Luggage? Check. Sound machine? Check. Travel bassinet? Check. Phone chargers? Check. Diapers changed? Check. Youngest breastfed? Check. Snacks and water bottles? Check. Road toys? Check. Stuffies? Check. Espresso? Check. Postpartum anxiety? Check. Check. Check.
This is the check-list of questions that my husband and I run through as we are about to pull out of the driveway and embark on our first two-hour long road trip with two kids to visit my in-laws for the weekend.
My daughters are three-months-old and almost two-years-old, twenty-one months apart. I have been a SAHM since March of 2020, and my husband has worked from home since then, too. We are in the very thick of parenting a toddler and a baby, yet we are surviving—albeit, barely.
After my terrible experience with postpartum depression and anxiety (PPD/PPA) following the birth of my first, I did everything I could to be proactive and plan for it with my second. I enlisted outside help from my mother-in-law. I delegated specific tasks to my husband and requested that he take full advantage of his company’s revised paid parental leave: six weeks. I readied our home environment by organizing closets and dressers and prepping freezer meals. I even lined up part-time childcare for my oldest once my husband returned to work.
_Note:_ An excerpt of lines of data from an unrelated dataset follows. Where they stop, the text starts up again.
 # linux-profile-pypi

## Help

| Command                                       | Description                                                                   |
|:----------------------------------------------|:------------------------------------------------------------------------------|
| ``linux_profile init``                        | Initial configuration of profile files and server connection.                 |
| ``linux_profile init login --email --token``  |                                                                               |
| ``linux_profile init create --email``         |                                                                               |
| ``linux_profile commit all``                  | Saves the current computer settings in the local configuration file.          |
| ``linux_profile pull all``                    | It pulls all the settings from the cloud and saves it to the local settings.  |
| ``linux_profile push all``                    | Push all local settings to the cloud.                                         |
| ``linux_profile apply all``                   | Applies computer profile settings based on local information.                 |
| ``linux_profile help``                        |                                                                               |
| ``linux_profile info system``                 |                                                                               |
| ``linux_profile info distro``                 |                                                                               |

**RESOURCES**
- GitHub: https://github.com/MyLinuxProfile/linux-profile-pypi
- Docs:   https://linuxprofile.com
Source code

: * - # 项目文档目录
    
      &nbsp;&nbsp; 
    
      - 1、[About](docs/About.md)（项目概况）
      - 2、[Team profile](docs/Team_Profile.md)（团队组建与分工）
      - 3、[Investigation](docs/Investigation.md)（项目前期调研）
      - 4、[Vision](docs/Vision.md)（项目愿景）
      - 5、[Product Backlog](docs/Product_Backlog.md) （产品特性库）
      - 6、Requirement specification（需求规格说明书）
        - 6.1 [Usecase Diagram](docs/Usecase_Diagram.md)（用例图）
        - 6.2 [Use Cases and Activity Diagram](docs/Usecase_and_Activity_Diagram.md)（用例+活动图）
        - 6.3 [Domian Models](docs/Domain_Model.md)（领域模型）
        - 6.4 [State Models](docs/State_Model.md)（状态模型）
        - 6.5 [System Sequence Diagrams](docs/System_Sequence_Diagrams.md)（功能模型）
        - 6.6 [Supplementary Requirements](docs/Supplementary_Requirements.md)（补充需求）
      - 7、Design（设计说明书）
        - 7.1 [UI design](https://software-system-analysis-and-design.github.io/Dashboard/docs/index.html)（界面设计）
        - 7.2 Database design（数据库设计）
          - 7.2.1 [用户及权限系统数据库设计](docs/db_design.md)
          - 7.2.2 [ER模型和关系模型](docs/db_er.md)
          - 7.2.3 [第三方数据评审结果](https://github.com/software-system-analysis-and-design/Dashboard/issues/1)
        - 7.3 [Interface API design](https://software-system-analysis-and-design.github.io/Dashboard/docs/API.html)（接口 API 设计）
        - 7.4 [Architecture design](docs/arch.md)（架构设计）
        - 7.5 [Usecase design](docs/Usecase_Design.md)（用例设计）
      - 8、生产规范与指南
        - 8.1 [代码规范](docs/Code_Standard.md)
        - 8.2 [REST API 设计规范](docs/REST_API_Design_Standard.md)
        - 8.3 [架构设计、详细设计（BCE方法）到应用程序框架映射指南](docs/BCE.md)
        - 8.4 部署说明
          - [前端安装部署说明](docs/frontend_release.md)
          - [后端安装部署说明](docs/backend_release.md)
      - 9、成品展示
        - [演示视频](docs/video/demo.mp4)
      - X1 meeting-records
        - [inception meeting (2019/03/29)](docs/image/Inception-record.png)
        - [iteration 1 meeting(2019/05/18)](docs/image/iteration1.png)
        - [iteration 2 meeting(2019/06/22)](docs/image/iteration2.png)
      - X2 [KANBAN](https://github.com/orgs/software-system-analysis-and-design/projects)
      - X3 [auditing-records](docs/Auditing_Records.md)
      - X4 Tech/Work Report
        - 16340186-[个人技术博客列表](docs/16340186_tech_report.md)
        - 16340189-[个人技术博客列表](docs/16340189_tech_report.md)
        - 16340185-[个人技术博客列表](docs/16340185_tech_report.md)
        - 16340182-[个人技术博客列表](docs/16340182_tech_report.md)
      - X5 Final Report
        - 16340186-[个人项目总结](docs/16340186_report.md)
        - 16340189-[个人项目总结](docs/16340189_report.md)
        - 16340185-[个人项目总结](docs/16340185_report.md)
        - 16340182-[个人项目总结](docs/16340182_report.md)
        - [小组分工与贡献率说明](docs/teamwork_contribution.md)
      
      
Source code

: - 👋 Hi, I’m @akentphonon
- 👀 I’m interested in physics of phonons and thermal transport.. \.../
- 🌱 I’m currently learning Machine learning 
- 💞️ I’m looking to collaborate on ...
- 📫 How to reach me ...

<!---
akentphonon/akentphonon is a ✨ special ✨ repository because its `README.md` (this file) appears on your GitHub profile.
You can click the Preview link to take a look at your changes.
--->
Shortly thereafter, on a cold, frosty evening in January of 2021, I birthed my second child, my snow baby, and waited in anticipation for the heavy-hitting PPD/PPA. It never really came—at least not to the extent that it had with my first, and so, I thought, Maybe it won’t. Maybe, this time, things will be different.
And, things were different in the beginning. The extra sets of hands and direct communication between my partner and I were working. The mental hurdles were less intense, and I wondered if it was because I had already been a mother and knew what to expect or if I had just become better equipped to cope with it since I had dealt with it before. Maybe, it was both. Either way, I was relieved.
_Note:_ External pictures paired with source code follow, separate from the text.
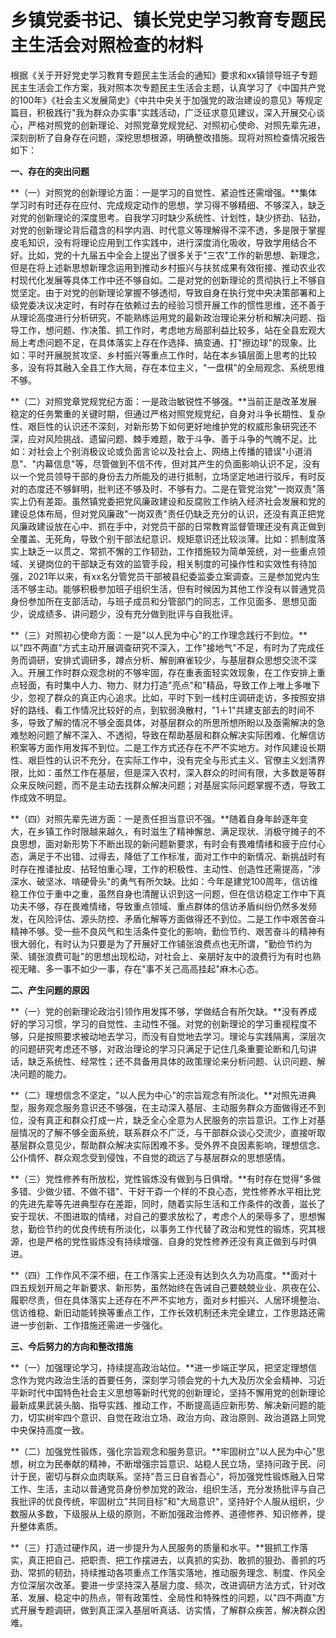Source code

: # 乡镇党委书记、镇长党史学习教育专题民主生活会对照检查的材料

根据《关于开好党史学习教育专题民主生活会的通知》要求和xx镇领导班子专题民主生活会工作方案，我对照本次专题民主生活会主题，认真学习了《中国共产党的100年》《社会主义发展简史》《中共中央关于加强党的政治建设的意见》等规定篇目，积极践行"我为群众办实事"实践活动，广泛征求意见建议，深入开展交心谈心，严格对照党的创新理论、对照党章党规党纪、对照初心使命、对照先辈先进，深刻剖析了自身存在问题，深挖思想根源，明确整改措施。现将对照检查情况报告如下：

**一、存在的突出问题**

**（一）对照党的创新理论方面：一是学习的自觉性、紧迫性还需增强。**集体学习时有时还存在应付、完成规定动作的思想，学习得不够精细、不够深入，缺乏对党的创新理论的深度思考。自我学习时缺少系统性、计划性，缺少挤劲、钻劲，对党的创新理论背后蕴含的科学内涵、时代意义等理解得不深不透，多是限于掌握皮毛知识，没有将理论应用到工作实践中，进行深度消化吸收，导致学用结合不好。比如，党的十九届五中全会上提出了很多关于"三农"工作的新思想、新理念，但是在将上述新思想新理念运用到推动乡村振兴与扶贫成果有效衔接、推动农业农村现代化发展等具体工作中还不够自如。二是对党的创新理论的贯彻执行上不够自觉坚定。由于对党的创新理论掌握不够透彻，导致自身在执行党中央决策部署和上级党委决议决定时，有时存在依赖过去的经验习惯开展工作的惯性思维，还不善于从理论高度进行分析研究，不能熟练运用党的最新政治理论来分析和解决问题、指导工作，想问题、作决策、抓工作时，考虑地方局部利益比较多，站在全县宏观大局上考虑问题不足，在具体落实上存在作选择、搞变通、打"擦边球"的现象。比如：平时开展脱贫攻坚、乡村振兴等重点工作时，站在本乡镇层面上思考的比较多，没有将其融入全县工作大局，存在本位主义，"一盘棋"的全局观念、系统思维不够。

**（二）对照党章党规党纪方面：一是政治敏锐性不够强。**当前正是改革发展稳定的任务繁重的关键时期，但通过严格对照党规党纪，自身对斗争长期性、复杂性、艰巨性的认识还不深刻，对新形势下如何更好地维护党的权威形象研究还不深，应对风险挑战、遗留问题、棘手难题，敢于斗争、善于斗争的气魄不足。比如：对社会上个别消极议论或负面言论以及社会上、网络上传播的错误"小道消息"、"内幕信息"等，尽管做到不信不传，但对其产生的负面影响认识不足，没有以一个党员领导干部的身份去力所能及的进行抵制，立场坚定地进行驳斥，有时反对的态度还不够鲜明，批判还不够及时、不够有力。二是在管党治党"一岗双责"落实上仍有差距。虽然镇党委把党风廉政建设和反腐败工作纳入经济社会发展和党的建设总体布局，但对党风廉政"一岗双责"责任仍缺乏充分的认识，还没有真正把党风廉政建设放在心中、抓在手中，对党员干部的日常教育监督管理还没有真正做到全覆盖、无死角，导致个别干部法纪意识、规矩意识还比较淡薄。比如：抓制度落实上缺乏一以贯之、常抓不懈的工作韧劲，工作措施较为简单笼统，对一些重点领域、关键岗位的干部缺乏有效的监管手段，相关制度的可操作性和实效性有待加强，2021年以来，有xx名分管党员干部被县纪委监委立案调查。三是参加党内生活不够主动。能够积极参加班子组织生活，但有时候因为其他工作没有以普通党员身份参加所在支部活动，与班子成员和分管部门的同志，工作见面多、思想见面少，说成绩多、讲问题少，没有充分做到批评与自我批评。

**（三）对照初心使命方面：一是"以人民为中心"的工作理念践行不到位。**以"四不两直"方式主动开展调查研究不深入，工作"接地气"不足，有时为了完成任务而调研，安排式调研多，蹲点分析、解剖麻雀较少，与基层群众思想交流不深入。开展工作时群众观念树的不够牢固，存在重表面轻实效现象，在工作安排上重点轻面，有时集中人力、物力、财力打造"亮点"和"精品，导致工作上唯上多唯下少，忽视了群众的真正内心追求。比如，平时下到一线村庄调研走访，多按照安排好的路线、看工作情况比较好的点，到软弱涣散村，"1＋1"共建支部去的时间不多，导致了解的情况不够全面具体，对基层群众的所思所想所盼以及亟需解决的急难愁盼问题了解不深入、不透彻，导致在帮助基层和群众解决实际困难、化解信访积案等方面作用发挥不到位。二是工作方式还存在不严不实地方。对作风建设长期性、艰巨性的认识不充分，在实际工作中，没有完全与形式主义、官僚主义划清界限，比如：虽然工作在基层，但是深入农村，深入群众的时间有限，大多数是等群众来反映问题，而不是主动去找群众解决问题；对基层实际问题掌握不透，导致工作成效不明显。

**（四）对照先辈先进方面：一是责任担当意识不强。**随着自身年龄逐年变大，在乡镇工作时限越来越久，有时滋生了精神懈怠、满足现状、消极守摊子的不良思想，面对新形势下不断出现的新问题新要求，有时会有畏难情绪和疲于应付心态，满足于不出错、过得去，降低了工作标准，面对工作中的新情况、新挑战时有时存在推诿扯皮、拈轻怕重心理，工作的积极性、主动性、创造性还需提高，"涉深水、破坚冰、啃硬骨头"的勇气有所欠缺。比如：今年是建党100周年，信访维稳工作位于重中之重，虽然自身也清醒认识到这一问题，但在信访稳定工作中下真功夫不够，存在畏难情绪，导致重点领域、重点群体的信访矛盾纠纷仍然多发频发，在风险评估、源头防控、矛盾化解等方面做得还不到位。二是工作中艰苦奋斗精神不够。受一些不良风气和生活条件变化的影响，勤俭节约、艰苦奋斗的精神有很大弱化，有时认为只要是为了开展好工作铺张浪费点也无所谓，"勤俭节约为荣、铺张浪费可耻"的思想出现松动，对社会上、亲朋好友中的浪费行为有时也熟视无睹、多一事不如少一事，存在"事不关己高高挂起"麻木心态。

**二、产生问题的原因**

**（一）党的创新理论政治引领作用发挥不够，学做结合有所欠缺。**没有养成好的学习习惯，学习的自觉性、主动性不强。对党的创新理论的学习重视程度不够，只是按照要求被动地去学习，而没有自觉地去学习。理论与实践隔离，深层次的问题研究考虑还不够，对政治理论的学习只满足于记住几条重要论断和几句讲话，缺乏系统性、经常性；还不具备用具体的政策理论来分析问题、认识问题、解决问题的能力。

**（二）理想信念不坚定，"以人民为中心"的宗旨观念有所淡化。**对照先进典型，服务观念服务意识还不够强，在主动深入基层、主动服务群众方面做得还不到位，没有真正和群众打成一片，缺乏全心全意为人民服务的宗旨意识。工作上对基层情况的了解不够全面系统，联系群众不广泛，与干部群众谈心交流少，直接听取基层群众意见少，帮助群众解决实际困难不多。受外界不良因素影响，理想信念、公仆情怀、群众观念受到侵蚀，不自觉的疏远了与基层群众的思想感情。

**（三）党性修养有所放松，党性锻炼没有做到与日俱增。**有时存在觉得"多做多错、少做少错、不做不错"、干好干孬一个样的不良心态，党性修养水平相比党的先进先辈等先进典型存在差距，同时，随着实际生活和工作条件的改善，滋长了安于现状、不图进取的情绪，对自己的要求放松了，考虑个人的荣辱多了，思想懈怠，勤俭节约的优良传统有所淡化，以事务工作代替了政治和党性的锻炼，究其根源，也是严格的党性锻炼没有持续增强、自身的党性修养还没有真正做到与时俱进。

**（四）工作作风不深不细，在工作落实上还没有达到久久为功高度。**面对十四五规划开局之年新要求、新形势，虽然始终在告诫自己要兢兢业业、夙夜在公、履职尽责，但在具体落实上还存在不严不实地方，面对乡村振兴、人居环境整治、信访维稳、新旧动能转换等重点工作，工作长效机制还未完全建立，工作思路还需进一步创新、工作措施还需进一步强化。

**三、今后努力的方向和整改措施**

**（一）加强理论学习，持续提高政治站位。**进一步端正学风，把坚定理想信念作为党内政治生活的首要任务，深刻学习领会党的十九大及历次全会精神、习近平新时代中国特色社会主义思想等新时代党的创新理论，坚持不懈用党的创新理论最新成果武装头脑、指导实践、推动工作，不断提高适应新形势、解决新问题的能力，切实树牢四个意识、自觉在政治立场、政治方向、政治原则、政治道路上同党中央保持高度一致。

**（二）加强党性锻炼，强化宗旨观念和服务意识。**牢固树立"以人民为中心"思想，树立为民奉献的精神，不断增强宗旨意识、站稳人民立场，坚持问政于民、问计于民，密切与群众血肉联系。坚持"吾三日自省吾心"，将加强党性锻炼融入日常工作、生活，主动以普通党员身份参加党的政治、组织生活，充分发扬批评与自己我批评的优良传统，牢固树立"共同目标"和"大局意识"，坚持好个人服从组织，少数服从多数，下级服从上级的原则，不断加强政治修养、道德修养、知识修养，提升整体素质。

**（三）打造过硬作风，进一步提升为人民服务的质量和水平。**狠抓工作落实，真正把自己、把职责、把工作摆进去，以真抓的实劲、敢抓的狠劲、善抓的巧劲、常抓的韧劲，持续推动各项重点工作落实落地，推动服务理念、制度、作风全方位深层次改革。要进一步坚持深入基层力度、频次，改进调研方法方式，针对改革、发展、稳定中的热点，带有政策性、全局性和特殊性的问题，以"四不两直"方式开展专题调研，做到真正深入基层听真话、访实情，了解群众疾苦，解决群众困难。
That is, until the road trip.
My husband takes the driver’s seat, and I, the passenger. Our daughters are buckled into their car seats in the back seat of our 2014 Toyota Sienna. After checking off the list, I think, Maybe this won’t be so bad after all.
And then, after about an hour of being on the road, my oldest begins to melt down about a toy that has fallen on the other side of her car seat near the sliding door, out of my arm’s reach. My youngest has only just fallen asleep (as I had hoped and meticulously planned for) to take her longest nap of the day. I jerk around to begin shushing my oldest, failing in my attempt to reach for the fallen toy. I become anxiety-ridden.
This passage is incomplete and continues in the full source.